All three belong to the diocese of Estelí, which has not had a bishop since 2021 and where the Bishop of Matagalpa, Monsignor Rolando Álvarez, was appointed Apostolic Administrator. He was kidnapped by the dictatorship, prevented from leaving his home, sentenced to 26 years in prison, imprisoned and finally deported to Rome in January of this year, where he now lives in exile.
“With a heart full of hope, joy and spiritual health, I want to inform you that the priestly ordination of this unworthy servant of the Lord has been cancelled for reasons that are still unclear, but which are external to our ecclesial life,” explains Deacon Wendel Fuertes in his note.
“I encourage you to continue praying for priestly vocations. We hope that God will soon allow us to serve this diocese more and better as priests,” the text adds.
A Mosaico article from July 25 indicates that “an ecclesiastical source” informed them of the cancellation of the ordination following the order from the local police.
“Only the police arrived to see Father Frutos (Valle Salmerón —administrator ‘Ad Omnia’ of the Diocese of Estelí— to tell him that the ordination was not authorized,” said the source.
In January 2023 and in the forced absence of Bishop Álvarez, who at that time was under house arrest, Fr.

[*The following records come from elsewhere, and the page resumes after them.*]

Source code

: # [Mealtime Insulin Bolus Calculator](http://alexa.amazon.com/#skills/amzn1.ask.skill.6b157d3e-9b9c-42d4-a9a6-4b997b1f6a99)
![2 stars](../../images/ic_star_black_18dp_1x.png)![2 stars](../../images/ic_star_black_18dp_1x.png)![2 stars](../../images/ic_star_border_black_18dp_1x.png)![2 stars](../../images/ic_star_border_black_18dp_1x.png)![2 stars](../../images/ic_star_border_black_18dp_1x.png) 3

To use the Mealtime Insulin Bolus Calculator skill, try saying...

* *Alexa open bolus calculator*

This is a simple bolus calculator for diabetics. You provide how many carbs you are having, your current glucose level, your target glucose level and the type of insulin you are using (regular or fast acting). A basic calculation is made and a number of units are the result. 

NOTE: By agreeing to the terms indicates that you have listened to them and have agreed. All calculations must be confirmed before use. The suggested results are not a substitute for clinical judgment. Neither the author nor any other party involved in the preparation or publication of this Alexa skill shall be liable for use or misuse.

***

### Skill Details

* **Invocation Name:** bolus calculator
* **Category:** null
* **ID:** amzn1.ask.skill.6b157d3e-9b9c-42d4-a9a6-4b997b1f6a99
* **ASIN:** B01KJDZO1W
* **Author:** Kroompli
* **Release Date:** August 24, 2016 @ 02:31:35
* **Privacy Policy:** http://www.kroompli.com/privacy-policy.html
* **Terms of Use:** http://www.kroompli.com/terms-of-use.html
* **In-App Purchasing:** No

Frutos Constantino Valle Salmerón (79) was appointed administrator ad omnia of the diocese of Estelí, to ensure the administrative management and assets of the local Church.
The Mass of priestly ordination this Saturday was to be presided over by Monsignor Carlos Herrera, Bishop of Jinotega and president of the Episcopal Conference of Nicaragua, who last week had celebrated the first priestly and diaconal ordination in the diocese of Matagalpa, after the exile of Monsignor Álvarez.
Since 2018, the dictatorship of Daniel Ortega and his wife and vice president, Rosario Murillo, has intensified the persecution against the Catholic Church.
In October 2023, Nicaraguan researcher and lawyer Martha Patricia Molina presented the fourth instalment of her report Nicaragua: A Persecuted Church? , which reports 667 attacks and aggressions against the Catholic Church in Nicaragua.
Molina has announced that the fifth instalment of the report will take place on 15 August.